这里是基于Leakcanary 2.6 来查看
1. 使用
2.6 后使用很简单,直接在app gradle 下增加依赖
dependencies {
debugImplementation 'com.squareup.leakcanary:leakcanary-android:2.6'
}
这样就可以使用 Leakcanary,其原理为:注册一个ContentProvider 在ContentProvider 中 onCreate 方法中注册对应的检测程序。2.6 中这个ContentProvider 在这个包下面
570a64560ff98ced1f4a7626b84b6fa.png
2. 分析流程
进入AppWatcherInstaller中的onCreate方法
override fun onCreate(): Boolean {
//获取对应的Application
val application = context!!.applicationContext as Application
//初始化检测
AppWatcher.manualInstall(application)
return true
}
继续往下走,到AppWatcher 中的 manualInstall 方法中
@JvmOverloads
fun manualInstall(
application: Application,
retainedDelayMillis: Long = TimeUnit.SECONDS.toMillis(5),
watchersToInstall: List = appDefaultWatchers(application)
) {
//检测线程
checkMainThread()
//判断是否初始化
check(!isInstalled) {
"AppWatcher already installed"
}
//检测retainedDelayMillis
check(retainedDelayMillis >= 0) {
"retainedDelayMillis $retainedDelayMillis must be at least 0 ms"
}
this.retainedDelayMillis = retainedDelayMillis
//判断是否为Debuggable 构建,如果是,则开启日志
if (application.isDebuggableBuild) {
LogcatSharkLog.install()
}
// 初始化InternalLeakCanary
LeakCanaryDelegate.loadLeakCanary(application)
//注册监测程序
watchersToInstall.forEach {
it.install()
}
}
我们先来看InternalLeakCanary的初始化,点进去loadLeakCanary
@Suppress("UNCHECKED_CAST")
val loadLeakCanary by lazy {
try {
//这个我理解是通过反射的方式创建InternalLeakCanary对象,并调用invoke方法
val leakCanaryListener = Class.forName("leakcanary.internal.InternalLeakCanary")

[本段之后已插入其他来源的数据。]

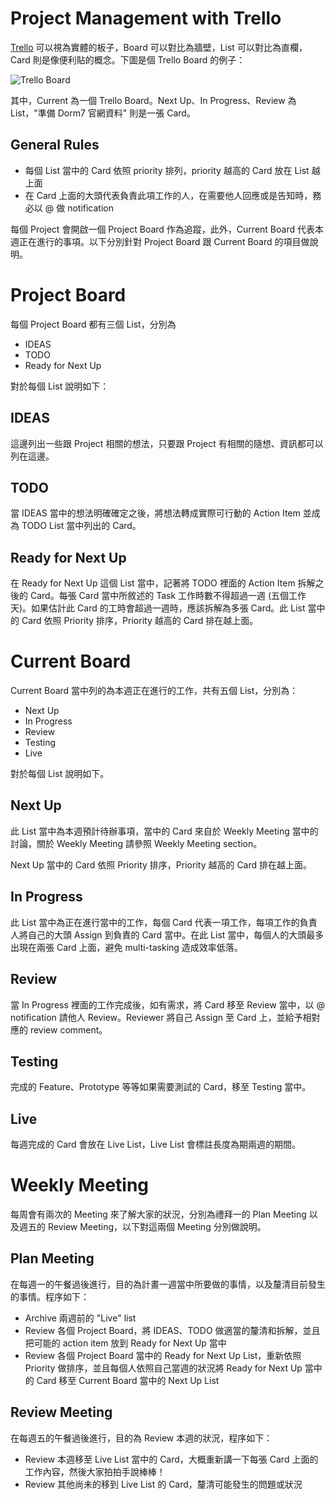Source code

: # Project Management with Trello

[Trello](https://trello.com) 可以視為實體的板子，Board 可以對比為牆壁，List 可以對比為直欄，Card 則是像便利貼的概念。下圖是個 Trello Board 的例子：

![Trello Board](https://dl.dropboxusercontent.com/u/3991557/blog/trello-board-example.png)

其中，Current 為一個 Trello Board。Next Up、In Progress、Review 為 List，"準備 Dorm7 官網資料" 則是一張 Card。

## General Rules

* 每個 List 當中的 Card 依照 priority 排列，priority 越高的 Card 放在 List 越上面
* 在 Card 上面的大頭代表負責此項工作的人，在需要他人回應或是告知時，務必以 @ 做 notification

每個 Project 會開啟一個 Project Board 作為追蹤，此外，Current Board 代表本週正在進行的事項。以下分別針對 Project Board 跟 Current Board 的項目做說明。

# Project Board

每個 Project Board 都有三個 List，分別為

* IDEAS
* TODO
* Ready for Next Up

對於每個 List 說明如下：

## IDEAS

這邊列出一些跟 Project 相關的想法，只要跟 Project 有相關的隨想、資訊都可以列在這邊。

## TODO

當 IDEAS 當中的想法明確確定之後，將想法轉成實際可行動的 Action Item 並成為 TODO List 當中列出的 Card。

## Ready for Next Up

在 Ready for Next Up 這個 List 當中，記著將 TODO 裡面的 Action Item 拆解之後的 Card。每張 Card 當中所敘述的 Task 工作時數不得超過一週 (五個工作天)。如果估計此 Card 的工時會超過一週時，應該拆解為多張 Card。此 List 當中的 Card 依照 Priority 排序，Priority 越高的 Card 排在越上面。

# Current Board

Current Board 當中列的為本週正在進行的工作，共有五個 List，分別為：

* Next Up
* In Progress
* Review
* Testing
* Live

對於每個 List 說明如下。

## Next Up

此 List 當中為本週預計待辦事項，當中的 Card 來自於 Weekly Meeting 當中的討論，關於 Weekly Meeting 請參照 Weekly Meeting section。

Next Up 當中的 Card 依照 Priority 排序，Priority 越高的 Card 排在越上面。

## In Progress

此 List 當中為正在進行當中的工作，每個 Card 代表一項工作，每項工作的負責人將自己的大頭 Assign 到負責的 Card 當中。在此 List 當中，每個人的大頭最多出現在兩張 Card 上面，避免 multi-tasking 造成效率低落。

## Review

當 In Progress 裡面的工作完成後，如有需求，將 Card 移至 Review 當中，以 @ notification 請他人 Review。Reviewer 將自己 Assign 至 Card 上，並給予相對應的 review comment。

## Testing

完成的 Feature、Prototype 等等如果需要測試的 Card，移至 Testing 當中。

## Live

每週完成的 Card 會放在 Live List，Live List 會標註長度為期兩週的期間。

# Weekly Meeting

每周會有兩次的 Meeting 來了解大家的狀況，分別為禮拜一的 Plan Meeting 以及週五的 Review Meeting，以下對這兩個 Meeting 分別做說明。

## Plan Meeting

在每週一的午餐過後進行，目的為計畫一週當中所要做的事情，以及釐清目前發生的事情。程序如下：

* Archive 兩週前的 "Live" list
* Review 各個 Project Board，將 IDEAS、TODO 做適當的釐清和拆解，並且把可能的 action item 放到 Ready for Next Up 當中
* Review 各個 Project Board 當中的 Ready for Next Up List，重新依照 Priority 做排序，並且每個人依照自己當週的狀況將 Ready for Next Up 當中的 Card 移至 Current Board 當中的 Next Up List

## Review Meeting

在每週五的午餐過後進行，目的為 Review 本週的狀況，程序如下：

* Review 本週移至 Live List 當中的 Card，大概重新講一下每張 Card 上面的工作內容，然後大家拍拍手說棒棒！
* Review 其他尚未的移到 Live List 的 Card，釐清可能發生的問題或狀況



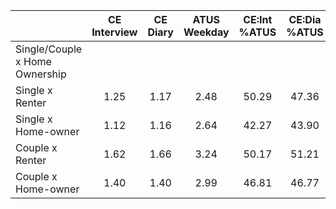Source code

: 
|                      | CE<br>Interview |  CE<br>Diary | ATUS<br>Weekday | CE:Int<br>%ATUS | CE:Dia<br>%ATUS |
| -------------------- | :----------: | :----------: | :----------: | :----------: | :----------: |
| Single/Couple x Home Ownership |              |              |              |              |              |
| Single x Renter      |         1.25 |         1.17 |         2.48 |        50.29 |        47.36 |
| Single x Home-owner  |         1.12 |         1.16 |         2.64 |        42.27 |        43.90 |
| Couple x Renter      |         1.62 |         1.66 |         3.24 |        50.17 |        51.21 |
| Couple x Home-owner  |         1.40 |         1.40 |         2.99 |        46.81 |        46.77 |

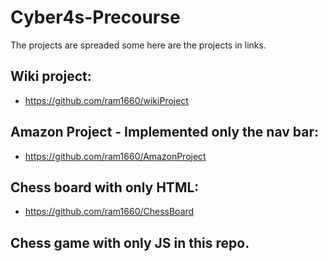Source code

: # Cyber4s-Precourse
The projects are spreaded some here are the projects in links.

## Wiki project:
- https://github.com/ram1660/wikiProject

## Amazon Project - Implemented only the nav bar:
- https://github.com/ram1660/AmazonProject

## Chess board with only HTML:
- https://github.com/ram1660/ChessBoard

## Chess game with only JS in this repo.
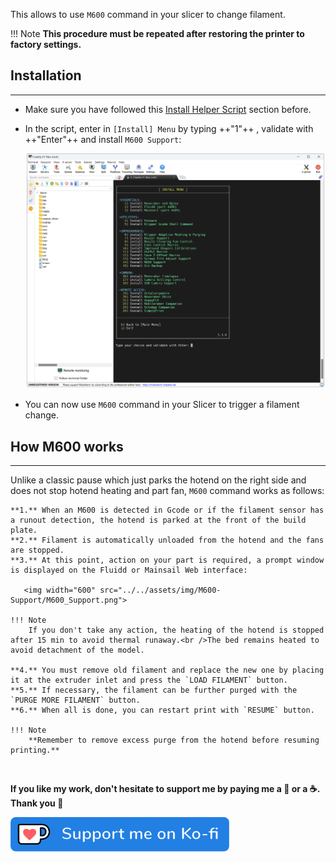 This allows to use `M600` command in your slicer to change filament.

!!! Note
    **This procedure must be repeated after restoring the printer to factory settings.**


## Installation
<hr>

- Make sure you have followed this <a href="../../helper-script/helper-script-installation">Install Helper Script</a> section before.

- In the script, enter in `[Install] Menu` by typing ++"1"++ , validate with ++"Enter"++ and install `M600 Support`:

    <img width="900" src="../../assets/img/Creality-Helper-Script/Install_Menu.png">

- You can now use `M600` command in your Slicer to trigger a filament change.


## How M600 works
<hr>

Unlike a classic pause which just parks the hotend on the right side and does not stop hotend heating and part fan, `M600` command works as follows:

    **1.** When an M600 is detected in Gcode or if the filament sensor has a runout detection, the hotend is parked at the front of the build plate.
    **2.** Filament is automatically unloaded from the hotend and the fans are stopped.
    **3.** At this point, action on your part is required, a prompt window is displayed on the Fluidd or Mainsail Web interface:
      
       <img width="600" src="../../assets/img/M600-Support/M600_Support.png">   
      
    !!! Note
        If you don't take any action, the heating of the hotend is stopped after 15 min to avoid thermal runaway.<br />The bed remains heated to avoid detachment of the model.

    **4.** You must remove old filament and replace the new one by placing it at the extruder inlet and press the `LOAD FILAMENT` button.
    **5.** If necessary, the filament can be further purged with the `PURGE MORE FILAMENT` button.
    **6.** When all is done, you can restart print with `RESUME` button.
    
    !!! Note
        **Remember to remove excess purge from the hotend before resuming printing.**

<br />

**If you like my work, don't hesitate to support me by paying me a 🍺 or a ☕. Thank you 🙂**

<a href="https://ko-fi.com/guilouz" target="_blank"><img width="350" src="../../assets/img/home/Ko-fi.png"></a>
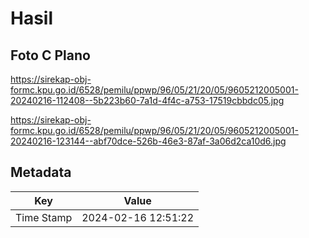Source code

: # Hasil

## Foto C Plano

https://sirekap-obj-formc.kpu.go.id/6528/pemilu/ppwp/96/05/21/20/05/9605212005001-20240216-112408--5b223b60-7a1d-4f4c-a753-17519cbbdc05.jpg

https://sirekap-obj-formc.kpu.go.id/6528/pemilu/ppwp/96/05/21/20/05/9605212005001-20240216-123144--abf70dce-526b-46e3-87af-3a06d2ca10d6.jpg


## Metadata

| Key        | Value               |
| ---------- | ------------------- |
| Time Stamp | 2024-02-16 12:51:22 |



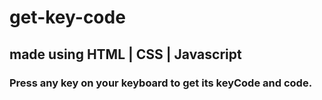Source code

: # get-key-code

## made using HTML | CSS | Javascript

### Press any key on your keyboard to get its keyCode and code.
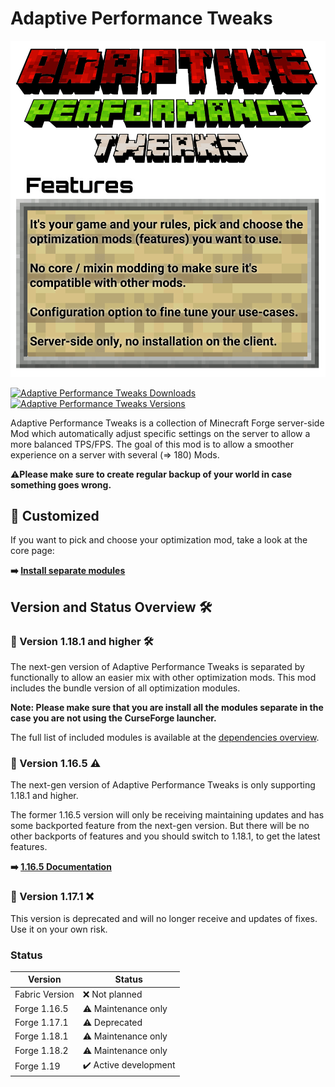 # Adaptive Performance Tweaks

![Adaptive Performance Tweaks][header]

[![Adaptive Performance Tweaks Downloads](http://cf.way2muchnoise.eu/full_adaptive-performance-tweaks_downloads.svg)](https://www.curseforge.com/minecraft/mc-mods/adaptive-performance-tweaks)
[![Adaptive Performance Tweaks Versions](http://cf.way2muchnoise.eu/versions/Minecraft_adaptive-performance-tweaks_all.svg)](https://www.curseforge.com/minecraft/mc-mods/adaptive-performance-tweaks)

Adaptive Performance Tweaks is a collection of Minecraft Forge server-side Mod which automatically adjust specific settings on the server to allow a more balanced TPS/FPS.
The goal of this mod is to allow a smoother experience on a server with several (=> 180) Mods.

**⚠️Please make sure to create regular backup of your world in case something goes wrong.**

## 🔭 Customized

If you want to pick and choose your optimization mod, take a look at the core page:

**➡️ [Install separate modules][core]**

## Version and Status Overview 🛠️

### 🚀 Version 1.18.1 and higher 🛠️

The next-gen version of Adaptive Performance Tweaks is separated by functionally to allow an easier mix with other optimization mods.
This mod includes the bundle version of all optimization modules.

**Note: Please make sure that you are install all the modules separate in the case you are not using the CurseForge launcher.**

The full list of included modules is available at the [dependencies overview][dependencies].

### 🚀 Version 1.16.5 ⚠️

The next-gen version of Adaptive Performance Tweaks is only supporting 1.18.1 and higher.

The former 1.16.5 version will only be receiving maintaining updates and has some backported feature from the next-gen version.
But there will be no other backports of features and you should switch to 1.18.1, to get the latest features.

**➡️ [1.16.5 Documentation][adaptive_performance_tweaks_legacy]**

### 🚀 Version 1.17.1 ❌

This version is deprecated and will no longer receive and updates of fixes. Use it on your own risk.

### Status

| Version        | Status                |
| -------------- | --------------------- |
| Fabric Version | ❌ Not planned        |
| Forge 1.16.5   | ⚠️ Maintenance only   |
| Forge 1.17.1   | ⚠️ Deprecated         |
| Forge 1.18.1   | ⚠️ Maintenance only   |
| Forge 1.18.2   | ⚠️ Maintenance only   |
| Forge 1.19     | ✔️ Active development |

[header]: ../assets/aptweaks-header.png
[adaptive_performance_tweaks_legacy]: https://github.com/MarkusBordihn/BOs-Adaptive-Performance-Tweaks/tree/1.16.5
[bundled]: https://www.curseforge.com/minecraft/mc-mods/adaptive-performance-tweaks
[core]: https://www.curseforge.com/minecraft/mc-mods/adaptive-performance-tweaks-core
[gamerules]: https://www.curseforge.com/minecraft/mc-mods/adaptive-performance-tweaks-gamerules
[items]: https://www.curseforge.com/minecraft/mc-mods/adaptive-performance-tweaks-items
[dependencies]: https://www.curseforge.com/minecraft/mc-mods/adaptive-performance-tweaks/relations/dependencies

leakCanaryListener.getDeclaredField("INSTANCE")
.get(null) as (Application) -> Unit
} catch (ignored: Throwable) {
NoLeakCanary
}
}
走到InternalLeakCanary 的invoke方法中
override fun invoke(application: Application) {
//给_application 复制
_application = application
//判断是否为Debug构建,如果不是,会抛出异常
checkRunningInDebuggableBuild()
//为AppWatcher.objectWatcher增加监听
AppWatcher.objectWatcher.addOnObjectRetainedListener(this)
//创建AndroidHeapDumper
val heapDumper = AndroidHeapDumper(application, createLeakDirectoryProvider(application))
//GC触发器
val gcTrigger = GcTrigger.Default
val configProvider = { LeakCanary.config }
//创建一个handler线程
val handlerThread = HandlerThread(LEAK_CANARY_THREAD_NAME)
handlerThread.start()
//创建子线程handler
val backgroundHandler = Handler(handlerThread.looper)
//创建HeapDump 触发器
heapDumpTrigger = HeapDumpTrigger(
application, backgroundHandler, AppWatcher.objectWatcher, gcTrigger, heapDumper,
configProvider
)
application.registerVisibilityListener { applicationVisible ->
this.applicationVisible = applicationVisible
heapDumpTrigger.onApplicationVisibilityChanged(applicationVisible)
}
registerResumedActivityListener(application)
addDynamicShortcut(application)
// We post so that the log happens after Application.onCreate()
mainHandler.post {
// https://github.com/square/leakcanary/issues/1981
// We post to a background handler because HeapDumpControl.iCanHasHeap() checks a shared pref
// which blocks until loaded and that creates a StrictMode violation.
backgroundHandler.post {
SharkLog.d {
when (val iCanHasHeap = HeapDumpControl.iCanHasHeap()) {
is Yup -> application.getString(R.string.leak_canary_heap_dump_enabled_text)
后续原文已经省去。